The State of Connecticut Retirement Plans & Trust Funds is back in the private equity markets, after a prolonged period of retreat, scandal and litigation. Although no official announcement has been made, both the general partner and limited partner communities are buzzing over the state’s recent decision to hire David Scopelliti as its head of private equity investing. He fills a position that has sat vacant for more than three years, and already has begun selectively looking at new fund commitment opportunities.
“I know David well and think he is terrific,” says William Dawson, a partner with Wellspring Capital Partners, a New York-based buyout firm that cites Connecticut as a limited partner in its new fund. “He has a private equity and banking background, and is a strong addition to the Connecticut team.”

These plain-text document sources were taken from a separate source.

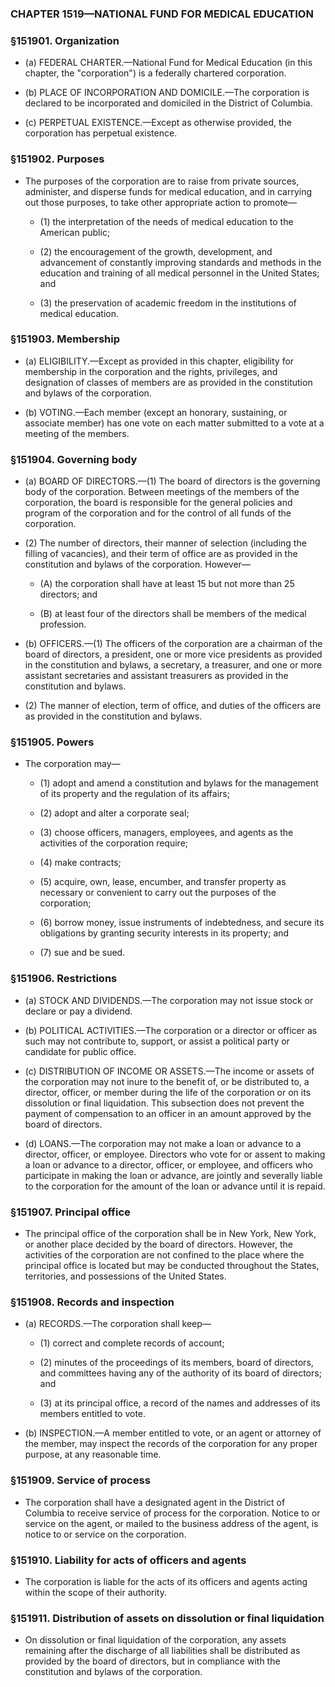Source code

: ### **CHAPTER 1519—NATIONAL FUND FOR MEDICAL EDUCATION**

### §151901. Organization
* (a) FEDERAL CHARTER.—National Fund for Medical Education (in this chapter, the "corporation") is a federally chartered corporation.

* (b) PLACE OF INCORPORATION AND DOMICILE.—The corporation is declared to be incorporated and domiciled in the District of Columbia.

* (c) PERPETUAL EXISTENCE.—Except as otherwise provided, the corporation has perpetual existence.

### §151902. Purposes
* The purposes of the corporation are to raise from private sources, administer, and disperse funds for medical education, and in carrying out those purposes, to take other appropriate action to promote—

  * (1) the interpretation of the needs of medical education to the American public;

  * (2) the encouragement of the growth, development, and advancement of constantly improving standards and methods in the education and training of all medical personnel in the United States; and

  * (3) the preservation of academic freedom in the institutions of medical education.

### §151903. Membership
* (a) ELIGIBILITY.—Except as provided in this chapter, eligibility for membership in the corporation and the rights, privileges, and designation of classes of members are as provided in the constitution and bylaws of the corporation.

* (b) VOTING.—Each member (except an honorary, sustaining, or associate member) has one vote on each matter submitted to a vote at a meeting of the members.

### §151904. Governing body
* (a) BOARD OF DIRECTORS.—(1) The board of directors is the governing body of the corporation. Between meetings of the members of the corporation, the board is responsible for the general policies and program of the corporation and for the control of all funds of the corporation.

* (2) The number of directors, their manner of selection (including the filling of vacancies), and their term of office are as provided in the constitution and bylaws of the corporation. However—

  * (A) the corporation shall have at least 15 but not more than 25 directors; and

  * (B) at least four of the directors shall be members of the medical profession.


* (b) OFFICERS.—(1) The officers of the corporation are a chairman of the board of directors, a president, one or more vice presidents as provided in the constitution and bylaws, a secretary, a treasurer, and one or more assistant secretaries and assistant treasurers as provided in the constitution and bylaws.

* (2) The manner of election, term of office, and duties of the officers are as provided in the constitution and bylaws.

### §151905. Powers
* The corporation may—

  * (1) adopt and amend a constitution and bylaws for the management of its property and the regulation of its affairs;

  * (2) adopt and alter a corporate seal;

  * (3) choose officers, managers, employees, and agents as the activities of the corporation require;

  * (4) make contracts;

  * (5) acquire, own, lease, encumber, and transfer property as necessary or convenient to carry out the purposes of the corporation;

  * (6) borrow money, issue instruments of indebtedness, and secure its obligations by granting security interests in its property; and

  * (7) sue and be sued.

### §151906. Restrictions
* (a) STOCK AND DIVIDENDS.—The corporation may not issue stock or declare or pay a dividend.

* (b) POLITICAL ACTIVITIES.—The corporation or a director or officer as such may not contribute to, support, or assist a political party or candidate for public office.

* (c) DISTRIBUTION OF INCOME OR ASSETS.—The income or assets of the corporation may not inure to the benefit of, or be distributed to, a director, officer, or member during the life of the corporation or on its dissolution or final liquidation. This subsection does not prevent the payment of compensation to an officer in an amount approved by the board of directors.

* (d) LOANS.—The corporation may not make a loan or advance to a director, officer, or employee. Directors who vote for or assent to making a loan or advance to a director, officer, or employee, and officers who participate in making the loan or advance, are jointly and severally liable to the corporation for the amount of the loan or advance until it is repaid.

### §151907. Principal office
* The principal office of the corporation shall be in New York, New York, or another place decided by the board of directors. However, the activities of the corporation are not confined to the place where the principal office is located but may be conducted throughout the States, territories, and possessions of the United States.

### §151908. Records and inspection
* (a) RECORDS.—The corporation shall keep—

  * (1) correct and complete records of account;

  * (2) minutes of the proceedings of its members, board of directors, and committees having any of the authority of its board of directors; and

  * (3) at its principal office, a record of the names and addresses of its members entitled to vote.


* (b) INSPECTION.—A member entitled to vote, or an agent or attorney of the member, may inspect the records of the corporation for any proper purpose, at any reasonable time.

### §151909. Service of process
* The corporation shall have a designated agent in the District of Columbia to receive service of process for the corporation. Notice to or service on the agent, or mailed to the business address of the agent, is notice to or service on the corporation.

### §151910. Liability for acts of officers and agents
* The corporation is liable for the acts of its officers and agents acting within the scope of their authority.

### §151911. Distribution of assets on dissolution or final liquidation
* On dissolution or final liquidation of the corporation, any assets remaining after the discharge of all liabilities shall be distributed as provided by the board of directors, but in compliance with the constitution and bylaws of the corporation.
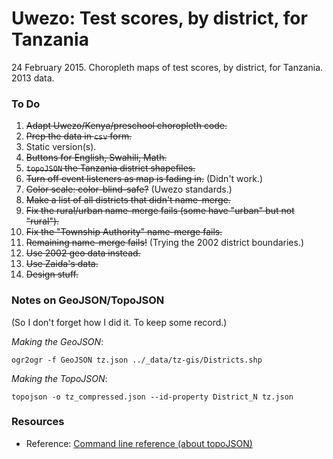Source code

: Uwezo: Test scores, by district, for Tanzania 
=======

24 February 2015. Choropleth maps of test scores, by district, for Tanzania. 2013 data.



### To Do
1. ~~Adapt Uwezo/Kenya/preschool choropleth code.~~
2. ~~Prep the data in `csv` form.~~
3. Static version(s).
4. ~~Buttons for English, Swahili, Math.~~
5. ~~`topoJSON` the Tanzania district shapefiles.~~
6. ~~Turn off event listeners as map is fading in.~~ (Didn't work.)
7. ~~Color scale: color-blind-safe?~~ (Uwezo standards.)
8. ~~Make a list of all districts that didn't name-merge.~~
9. ~~Fix the rural/urban name-merge fails (some have "urban" but not "rural").~~
10. ~~Fix the "Township Authority" name-merge fails.~~
11. ~~Remaining name-merge fails!~~ (Trying the 2002 district boundaries.)
12. ~~Use 2002 geo data instead.~~
13. ~~Use Zaida's data.~~
14. ~~Design stuff.~~


### Notes on GeoJSON/TopoJSON

(So I don't forget how I did it. To keep some record.)

_Making the GeoJSON_:

	ogr2ogr -f GeoJSON tz.json ../_data/tz-gis/Districts.shp

_Making the TopoJSON_:

	topojson -o tz_compressed.json --id-property District_N tz.json


### Resources

* Reference: [Command line reference (about topoJSON)](https://github.com/mbostock/topojson/wiki/Command-Line-Reference)


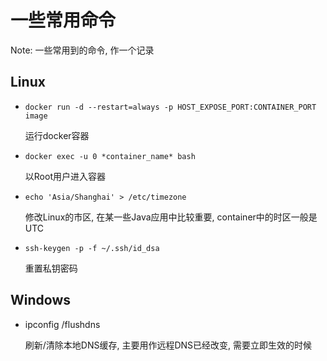 # 一些常用命令

Note: 一些常用到的命令, 作一个记录

## Linux

* `docker run -d --restart=always -p HOST_EXPOSE_PORT:CONTAINER_PORT image`

  运行docker容器

* `docker exec -u 0 *container_name* bash`

  以Root用户进入容器

* `echo 'Asia/Shanghai' > /etc/timezone`

  修改Linux的市区, 在某一些Java应用中比较重要, container中的时区一般是UTC

* `ssh-keygen -p -f ~/.ssh/id_dsa`
  
  重置私钥密码

## Windows

* ipconfig /flushdns

  刷新/清除本地DNS缓存, 主要用作远程DNS已经改变, 需要立即生效的时候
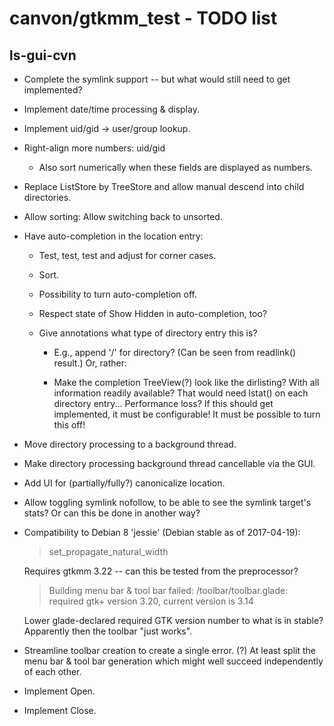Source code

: # canvon/gtkmm\_test - TODO list

## ls-gui-cvn

  * Complete the symlink support -- but what would still need to get implemented?

  * Implement date/time processing & display.

  * Implement uid/gid -> user/group lookup.

  * Right-align more numbers: uid/gid

    * Also sort numerically when these fields are displayed as numbers.

  * Replace ListStore by TreeStore and allow manual descend into child directories.

  * Allow sorting: Allow switching back to unsorted.

  * Have auto-completion in the location entry:

    * Test, test, test and adjust for corner cases.

    * Sort.

    * Possibility to turn auto-completion off.

    * Respect state of Show Hidden in auto-completion, too?

    * Give annotations what type of directory entry this is?

      * E.g., append '/' for directory? (Can be seen from readlink() result.)
        Or, rather:

      * Make the completion TreeView(?) look like the dirlisting?
        With all information readily available? That would need lstat()
        on each directory entry... Performance loss?
        If this should get implemented, it must be configurable!
        It must be possible to turn this off!

  * Move directory processing to a background thread.

  * Make directory processing background thread cancellable via the GUI.

  * Add UI for (partially/fully?) canonicalize location.

  * Allow toggling symlink nofollow, to be able to see the symlink target's stats?
    Or can this be done in another way?

  * Compatibility to Debian 8 'jessie' (Debian stable as of 2017-04-19):

    > set_propagate_natural_width

    Requires gtkmm 3.22 -- can this be tested from the preprocessor?

    > Building menu bar & tool bar failed: <resource>/toolbar/toolbar.glade: required gtk+ version 3.20, current version is 3.14

    Lower glade-declared required GTK version number to what is in stable?
    Apparently then the toolbar "just works".

  * Streamline toolbar creation to create a single error. (?)
    At least split the menu bar & tool bar generation which might well succeed independently of each other.

  * Implement Open.

  * Implement Close.

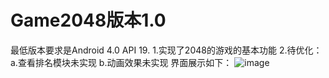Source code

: # Game2048版本1.0
最低版本要求是Android 4.0 API 19.
1.实现了2048的游戏的基本功能
2.待优化：
    a.查看排名模块未实现
    b.动画效果未实现
界面展示如下：
![image](https://github.com/XiaozhiGuo/Game2048/GameUI.JPG)
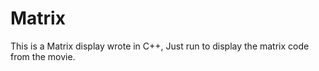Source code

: # Matrix
This is a Matrix display wrote in C++, Just run to display the matrix code from the movie.
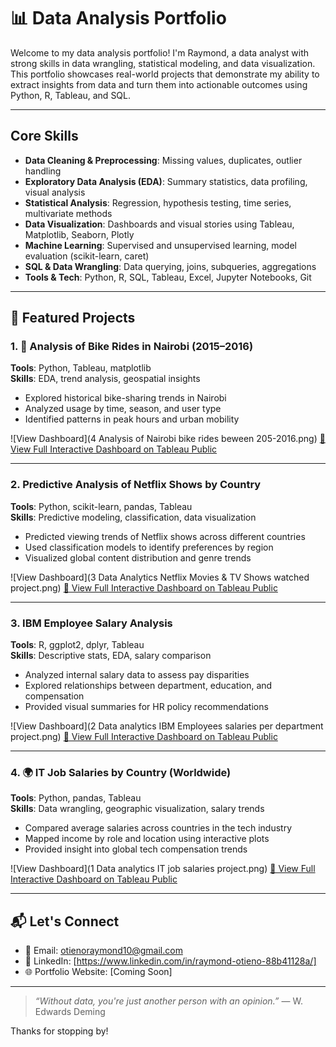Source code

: # 📊 Data Analysis Portfolio

Welcome to my data analysis portfolio! I'm Raymond, a data analyst with strong skills in data wrangling, statistical modeling, and data visualization. This portfolio showcases real-world projects that demonstrate my ability to extract insights from data and turn them into actionable outcomes using Python, R, Tableau, and SQL.

---

## Core Skills

- **Data Cleaning & Preprocessing**: Missing values, duplicates, outlier handling
- **Exploratory Data Analysis (EDA)**: Summary statistics, data profiling, visual analysis
- **Statistical Analysis**: Regression, hypothesis testing, time series, multivariate methods
- **Data Visualization**: Dashboards and visual stories using Tableau, Matplotlib, Seaborn, Plotly
- **Machine Learning**: Supervised and unsupervised learning, model evaluation (scikit-learn, caret)
- **SQL & Data Wrangling**: Data querying, joins, subqueries, aggregations
- **Tools & Tech**: Python, R, SQL, Tableau, Excel, Jupyter Notebooks, Git

---

## 📂 Featured Projects

### 1. 🚴 **Analysis of Bike Rides in Nairobi (2015–2016)**
**Tools**: Python, Tableau, matplotlib  
**Skills**: EDA, trend analysis, geospatial insights  
- Explored historical bike-sharing trends in Nairobi  
- Analyzed usage by time, season, and user type  
- Identified patterns in peak hours and urban mobility

![View Dashboard](4 Analysis of Nairobi bike rides beween 205-2016.png) 
[🔗 View Full Interactive Dashboard on Tableau Public](https://public.tableau.com/app/profile/ray.otieno/viz/NairobiBikeRidesProject/Dashboard1?publish=yes)

---

### 2. **Predictive Analysis of Netflix Shows by Country**
**Tools**: Python, scikit-learn, pandas, Tableau  
**Skills**: Predictive modeling, classification, data visualization  
- Predicted viewing trends of Netflix shows across different countries  
- Used classification models to identify preferences by region  
- Visualized global content distribution and genre trends

![View Dashboard](3 Data Analytics Netflix Movies & TV Shows watched project.png)
[🔗 View Full Interactive Dashboard on Tableau Public](https://public.tableau.com/app/profile/ray.otieno/viz/NetflixDashboard_17528676873730/Netflix?publish=yes)

---

### 3. **IBM Employee Salary Analysis**
**Tools**: R, ggplot2, dplyr, Tableau  
**Skills**: Descriptive stats, EDA, salary comparison  
- Analyzed internal salary data to assess pay disparities  
- Explored relationships between department, education, and compensation  
- Provided visual summaries for HR policy recommendations

![View Dashboard](2 Data analytics IBM Employees salaries per department project.png)
[🔗 View Full Interactive Dashboard on Tableau Public](https://public.tableau.com/app/profile/ray.otieno/viz/IBMHRDashboard_17528679370860/Dashboard1?publish=yes)

---

### 4. 🌍 **IT Job Salaries by Country (Worldwide)**
**Tools**: Python, pandas, Tableau  
**Skills**: Data wrangling, geographic visualization, salary trends  
- Compared average salaries across countries in the tech industry  
- Mapped income by role and location using interactive plots  
- Provided insight into global tech compensation trends

![View Dashboard](1 Data analytics IT job salaries project.png)
[🔗 View Full Interactive Dashboard on Tableau Public](https://public.tableau.com/app/profile/ray.otieno/viz/JobSalariesDashboard_17528681625450/Dashboard1?publish=yes)

---

## 📬 Let's Connect

- 📧 Email: otienoraymond10@gmail.com  
- 💼 LinkedIn: [https://www.linkedin.com/in/raymond-otieno-88b41128a/]  
- 🌐 Portfolio Website: [Coming Soon]

---

> _“Without data, you're just another person with an opinion.”_ — W. Edwards Deming

Thanks for stopping by!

He also is the first principal investment officer charged with the private equity asset class since Michael McDonald left in early 2000. At the time, new Connecticut Treasurer Denise Nappier had imposed an informal moratorium on new private equity investments, stemming from both her general unease over high-risk investments and some troubling private equity scandals related to former Treasurer – and current prison inmate – Paul J. Silvester.
Since then, the $18.5 billion pension system has made few commitments to either new or follow-on funds from either buyout of venture capital firms. In fact, it garnered its greatest amount of industry press by pressuring private equity firm Crossroads Group to distribute certain funds into Connecticut coffers and by going to court to recoup losses related to investments in New York buyout firm Forstmann Little & Co.
“I’ve been working on private equity in my spare time, but it’s great for us to have a full-time resource,” says Susan Sweeney, who was named chief investment officer of the Connecticut pension system last spring. “It was a very competitive process that started 14 months ago… we got over 1,000 resumes.”
Scopelliti most recently served in senior operating positions at both U.S. Business Exchange and Student Transportation of America, before which he was executive director of leveraged lending with CIBC World Markets and a managing director of merchant banking with ING Barings. He says that he’s excited by the new position, and that he has no concerns over Connecticut’s complex reputation within private equity circles. “I’ve had long, exhaustive conversations about the situation here, and am very comfortable,” he says.
Both Scopelliti and Sweeney say that the pension fund’s 11% allocation to private equity will remain, and that it will continue with its policy of not divulging underlying asset data related to its general partnership investments. The system does, however, release GP performance data – including internal rates of return – during its public meetings.
The state of Connecticut is advised by INVESCO on all private equity matters and historically has invested in such firms as Mohr, Davidow Ventures, New Enterprise Associates, Welsh, Carson, Anderson & Stowe and Lexington Partners.